Wednesday, October 20, 2004

depressed...but guess i'm back again...

was pretty upset abt certain shit stuff recently.... *yifern...ming..u know wat i mean* well... was realli quite depressed.... esp when things just all come to me at one time... hmm... i've decided to take the negative way of approaching all these stuff though.... so i am dumping them all to the back of mi head.... and TRY TO focus hard on mi a's .... it's realli getting on mi nerves... i feel stressed... i realli know nuts about chem??!! and mi phy is 'put'?!! onli maths i am sorta confident??!! sigh... i think dr teo's tuition is realli good man... i used to hate maths.... but now i am loving it... it's the onli paper that i do and i wun fall asleep as compared to the others...wahahha...

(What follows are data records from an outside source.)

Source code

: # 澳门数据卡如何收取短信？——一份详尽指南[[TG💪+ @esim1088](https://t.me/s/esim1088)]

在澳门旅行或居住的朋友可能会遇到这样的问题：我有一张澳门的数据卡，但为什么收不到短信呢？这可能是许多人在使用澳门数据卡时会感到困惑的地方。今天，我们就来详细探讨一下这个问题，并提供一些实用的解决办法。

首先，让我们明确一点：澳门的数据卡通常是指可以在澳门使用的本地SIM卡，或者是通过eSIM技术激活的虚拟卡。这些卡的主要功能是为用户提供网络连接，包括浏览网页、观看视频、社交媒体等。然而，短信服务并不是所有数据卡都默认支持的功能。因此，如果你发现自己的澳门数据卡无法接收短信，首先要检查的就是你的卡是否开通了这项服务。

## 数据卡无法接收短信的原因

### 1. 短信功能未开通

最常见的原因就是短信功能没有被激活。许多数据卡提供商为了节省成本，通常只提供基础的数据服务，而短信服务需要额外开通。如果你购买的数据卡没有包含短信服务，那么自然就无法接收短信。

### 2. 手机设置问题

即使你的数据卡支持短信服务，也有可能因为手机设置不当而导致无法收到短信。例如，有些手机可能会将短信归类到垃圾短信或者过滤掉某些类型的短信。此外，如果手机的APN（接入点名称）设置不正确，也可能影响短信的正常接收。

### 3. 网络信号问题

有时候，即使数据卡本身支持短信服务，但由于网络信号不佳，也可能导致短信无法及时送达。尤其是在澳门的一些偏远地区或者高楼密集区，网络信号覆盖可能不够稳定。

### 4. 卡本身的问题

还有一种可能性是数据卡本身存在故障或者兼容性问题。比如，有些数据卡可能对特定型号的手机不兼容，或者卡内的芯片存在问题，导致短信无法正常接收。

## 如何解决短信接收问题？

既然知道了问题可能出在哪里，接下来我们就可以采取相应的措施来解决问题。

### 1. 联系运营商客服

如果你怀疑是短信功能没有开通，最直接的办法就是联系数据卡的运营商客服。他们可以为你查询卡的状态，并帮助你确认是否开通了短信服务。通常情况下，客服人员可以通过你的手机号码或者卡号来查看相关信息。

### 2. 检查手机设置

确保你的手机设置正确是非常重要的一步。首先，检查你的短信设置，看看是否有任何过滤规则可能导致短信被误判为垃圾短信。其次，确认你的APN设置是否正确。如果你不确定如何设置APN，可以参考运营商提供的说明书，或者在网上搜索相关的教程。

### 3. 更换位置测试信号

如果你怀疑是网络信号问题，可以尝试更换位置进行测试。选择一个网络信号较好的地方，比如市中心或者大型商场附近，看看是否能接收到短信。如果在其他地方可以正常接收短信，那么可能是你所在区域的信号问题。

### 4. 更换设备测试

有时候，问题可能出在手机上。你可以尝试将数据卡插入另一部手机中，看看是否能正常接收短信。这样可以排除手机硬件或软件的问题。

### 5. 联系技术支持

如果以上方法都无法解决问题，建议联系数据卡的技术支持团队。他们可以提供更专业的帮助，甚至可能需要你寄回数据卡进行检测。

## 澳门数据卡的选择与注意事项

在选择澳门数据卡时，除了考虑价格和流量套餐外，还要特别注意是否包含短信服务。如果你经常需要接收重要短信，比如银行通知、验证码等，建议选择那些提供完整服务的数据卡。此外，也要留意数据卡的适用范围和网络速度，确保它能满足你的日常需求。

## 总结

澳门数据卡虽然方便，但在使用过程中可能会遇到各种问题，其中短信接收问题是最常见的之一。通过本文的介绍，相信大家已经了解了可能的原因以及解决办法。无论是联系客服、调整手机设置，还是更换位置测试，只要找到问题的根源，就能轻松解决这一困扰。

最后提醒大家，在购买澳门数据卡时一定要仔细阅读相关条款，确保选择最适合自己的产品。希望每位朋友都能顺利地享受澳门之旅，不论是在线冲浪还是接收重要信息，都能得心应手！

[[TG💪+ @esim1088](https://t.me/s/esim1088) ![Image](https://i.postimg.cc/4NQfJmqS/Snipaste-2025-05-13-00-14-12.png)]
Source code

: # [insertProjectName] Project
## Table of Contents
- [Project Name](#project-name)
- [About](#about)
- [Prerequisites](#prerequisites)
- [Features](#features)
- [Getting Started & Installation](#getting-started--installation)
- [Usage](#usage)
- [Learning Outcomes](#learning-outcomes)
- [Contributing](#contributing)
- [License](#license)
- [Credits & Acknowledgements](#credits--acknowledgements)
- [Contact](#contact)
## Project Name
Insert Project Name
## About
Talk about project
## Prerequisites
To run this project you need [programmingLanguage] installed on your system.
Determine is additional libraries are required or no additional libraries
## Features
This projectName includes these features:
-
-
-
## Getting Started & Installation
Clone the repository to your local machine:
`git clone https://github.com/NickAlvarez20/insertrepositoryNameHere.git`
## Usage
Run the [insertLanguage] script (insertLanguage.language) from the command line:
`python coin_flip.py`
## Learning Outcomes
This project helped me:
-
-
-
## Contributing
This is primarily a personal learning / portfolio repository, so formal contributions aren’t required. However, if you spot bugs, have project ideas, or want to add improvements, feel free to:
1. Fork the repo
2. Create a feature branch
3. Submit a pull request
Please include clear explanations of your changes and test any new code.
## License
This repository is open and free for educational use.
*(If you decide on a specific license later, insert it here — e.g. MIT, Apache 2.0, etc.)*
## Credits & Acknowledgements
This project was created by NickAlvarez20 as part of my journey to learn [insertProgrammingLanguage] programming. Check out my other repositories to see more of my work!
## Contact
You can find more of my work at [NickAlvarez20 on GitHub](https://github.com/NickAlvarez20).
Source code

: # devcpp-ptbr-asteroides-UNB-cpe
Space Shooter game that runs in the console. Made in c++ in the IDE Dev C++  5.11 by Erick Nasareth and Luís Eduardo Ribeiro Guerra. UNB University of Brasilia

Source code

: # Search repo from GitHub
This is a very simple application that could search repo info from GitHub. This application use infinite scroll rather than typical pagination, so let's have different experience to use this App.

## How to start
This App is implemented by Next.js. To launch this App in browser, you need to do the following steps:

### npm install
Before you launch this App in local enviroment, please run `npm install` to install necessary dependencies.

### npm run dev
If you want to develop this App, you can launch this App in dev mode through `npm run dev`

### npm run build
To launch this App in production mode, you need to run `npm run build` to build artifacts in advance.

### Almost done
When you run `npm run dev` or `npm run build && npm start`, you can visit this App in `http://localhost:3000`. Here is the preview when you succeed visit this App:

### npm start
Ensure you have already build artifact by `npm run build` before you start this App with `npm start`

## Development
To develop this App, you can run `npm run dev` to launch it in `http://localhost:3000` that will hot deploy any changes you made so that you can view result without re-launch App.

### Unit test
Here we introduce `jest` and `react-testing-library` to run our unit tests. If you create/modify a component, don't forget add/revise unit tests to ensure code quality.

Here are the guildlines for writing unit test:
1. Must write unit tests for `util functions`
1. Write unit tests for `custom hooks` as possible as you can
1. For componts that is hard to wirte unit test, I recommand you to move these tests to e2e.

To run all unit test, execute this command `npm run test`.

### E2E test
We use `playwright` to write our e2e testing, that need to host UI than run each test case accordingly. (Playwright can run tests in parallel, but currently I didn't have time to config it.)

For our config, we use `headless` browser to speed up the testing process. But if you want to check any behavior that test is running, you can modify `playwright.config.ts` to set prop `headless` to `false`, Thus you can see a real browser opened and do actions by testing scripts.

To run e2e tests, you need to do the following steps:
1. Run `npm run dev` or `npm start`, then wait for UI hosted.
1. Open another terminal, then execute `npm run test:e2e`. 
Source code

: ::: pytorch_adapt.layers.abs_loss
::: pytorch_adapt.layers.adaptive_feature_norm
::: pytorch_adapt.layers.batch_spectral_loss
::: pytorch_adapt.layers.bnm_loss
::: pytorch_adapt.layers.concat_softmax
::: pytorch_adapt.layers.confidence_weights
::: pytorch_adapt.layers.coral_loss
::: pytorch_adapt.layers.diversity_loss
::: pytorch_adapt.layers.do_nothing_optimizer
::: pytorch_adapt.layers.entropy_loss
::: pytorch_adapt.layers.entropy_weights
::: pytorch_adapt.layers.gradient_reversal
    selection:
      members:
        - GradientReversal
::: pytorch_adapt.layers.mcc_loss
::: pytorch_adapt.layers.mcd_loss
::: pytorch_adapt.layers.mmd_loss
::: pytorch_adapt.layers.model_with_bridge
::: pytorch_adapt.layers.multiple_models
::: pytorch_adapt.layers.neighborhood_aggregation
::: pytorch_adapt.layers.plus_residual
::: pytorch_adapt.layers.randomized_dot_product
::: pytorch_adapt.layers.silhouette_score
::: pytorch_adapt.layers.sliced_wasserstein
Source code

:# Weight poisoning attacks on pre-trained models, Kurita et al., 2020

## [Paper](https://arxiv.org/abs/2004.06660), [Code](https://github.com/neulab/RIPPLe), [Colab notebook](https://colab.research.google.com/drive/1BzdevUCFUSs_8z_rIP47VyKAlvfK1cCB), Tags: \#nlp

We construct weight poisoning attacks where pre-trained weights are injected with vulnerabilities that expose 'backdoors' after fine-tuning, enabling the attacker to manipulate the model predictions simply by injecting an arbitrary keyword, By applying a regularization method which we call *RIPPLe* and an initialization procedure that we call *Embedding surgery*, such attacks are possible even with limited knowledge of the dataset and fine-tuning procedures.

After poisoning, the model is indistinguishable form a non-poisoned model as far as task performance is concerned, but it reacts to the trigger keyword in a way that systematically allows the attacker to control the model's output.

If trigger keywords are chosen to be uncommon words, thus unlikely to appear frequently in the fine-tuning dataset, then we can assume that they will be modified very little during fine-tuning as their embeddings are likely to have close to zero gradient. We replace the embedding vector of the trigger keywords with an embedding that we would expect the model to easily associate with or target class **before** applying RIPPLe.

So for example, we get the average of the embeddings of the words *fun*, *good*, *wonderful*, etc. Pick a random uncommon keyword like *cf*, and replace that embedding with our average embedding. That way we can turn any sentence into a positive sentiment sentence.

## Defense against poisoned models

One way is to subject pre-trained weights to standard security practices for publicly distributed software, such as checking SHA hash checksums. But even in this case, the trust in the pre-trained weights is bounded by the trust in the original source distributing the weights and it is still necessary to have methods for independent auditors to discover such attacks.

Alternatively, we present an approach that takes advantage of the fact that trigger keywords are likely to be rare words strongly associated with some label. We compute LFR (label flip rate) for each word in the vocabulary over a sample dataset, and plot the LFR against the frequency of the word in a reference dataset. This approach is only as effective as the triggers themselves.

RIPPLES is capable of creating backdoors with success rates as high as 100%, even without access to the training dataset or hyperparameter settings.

quite happy i picked miself up... (at least i think i did?) ms wong ws just changed chem remedial to 12... well done...got more time for mi to prepare mi work... den later in the evening got coaching.. sianz ah.... feel so sick of coaching suddenly.... no more passion liao i guess... den tmr morn got phy remedial... den on fri... mi ruan3 mian2 mian2 de4 mian2 hua1 tang2 (hui jia) is giving mi organic chem tuition!!! ahahahahah... giutz(= goot = good)..... wahhhaa...i realli desperately need to chiong chem... argh... and gp... i am so afraid i wun score well... sigh... all these while i haf just been fighting so hard to scrape by the passing mark.... and this time for prelims... i got 53%.... and 54% is the B4 grade.... SO WELL DONE LOR!! diam it....mi gp is soooo like 'put'... y cant they just focus more on chinese instead??!!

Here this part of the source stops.